**Work item:** Return each line of the entries that holds the string "proposition".

○ ○ ○ ○ ○ ○ ○

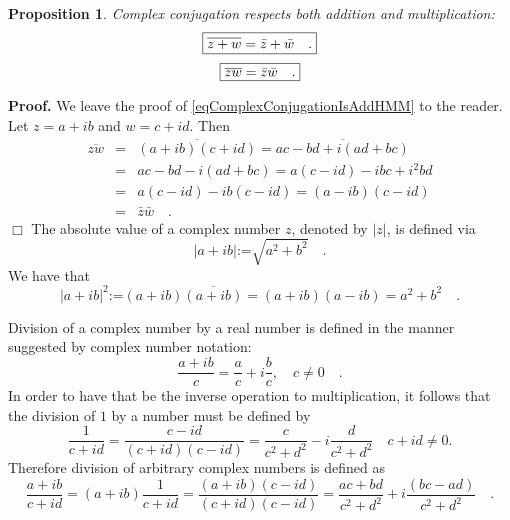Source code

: \documentclass[12pt]{book}
\newcommand{\eqdef}{\textbf{:=}}
\newcommand{\importantFormula}[1]{\begin{equation} \boxed{#1} \end{equation}}
\newenvironment{proof}[1][]{ \textbf{Proof#1.} }{$\Box$\medskip}
\newtheorem{proposition}[theorem]{Proposition}
\begin{document}
\begin{proposition}
Complex conjugation respects both addition and multiplication:
\importantFormula{
\label{eqComplexConjugationIsAddHMM} 
\overline {z +w}= \bar z +\bar w\quad .
}
\importantFormula{
\label{eqComplexConjugationIsFieldHMM}  \overline {z w}= \bar z \bar w\quad .
}

\end{proposition}
\begin{proof}
We leave the proof of \eqref{eqComplexConjugationIsAddHMM} to the reader. Let $z= a+ib$ and $w=c+id$. Then
\begin{equation*}
\begin{array}{rcl}\overline {zw}&=& \overline{(a+ib)(c+id)}= \overline{ac-bd +i(ad+bc) }\\&=& ac-bd-i(ad+bc)= a(c-id)-ibc+i^{2}bd\\&=& a(c-id)-ib(c-id)= (a-ib)(c-id)\\&=&\bar z \bar w\quad .
\end{array}
\end{equation*}
\end{proof}
  The absolute value of a complex number $z$, denoted by $|z|$, is defined via
\[
|a+ib|\eqdef \sqrt{a^2+b^2}\quad .
\]
We have that 
\[
|a+ib|^2\eqdef (a+ib)\overline{(a+ib)}=(a+ib)(a-ib)=a^2+b^2 \quad .
\]

Division of a complex number by a real number is defined in the manner suggested by complex number notation:
\[
\frac{a+ib}{c}= \frac{a}{c}+i\frac{b}{c}, \quad c\neq 0\quad .
\]
In order to have that be the inverse operation to multiplication, it follows that the division of $1$ by a number must be defined by
\[
\frac{1}{c+id}= \frac{c-id}{(c+id)(c-id)}=\frac{c}{c^2+d^2}-i\frac{d}{c^2+d^2}  \quad c+id\neq 0.
\]
Therefore division of arbitrary complex numbers is defined as 
\[
\frac{a+ib}{c+id}=(a+ib)\frac{1}{c+id}= \frac{(a+ib)(c-id)}{(c+id)(c-id)}= \frac{ac+bd}{c^2+d^2}+i\frac{(bc-ad)}{c^2+d^2} \quad .
\]
\end{document}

○ ○ ○ ○ ○ ○ ○

**Task output:**
\newtheorem{proposition}[theorem]{Proposition}
\begin{proposition}
\end{proposition}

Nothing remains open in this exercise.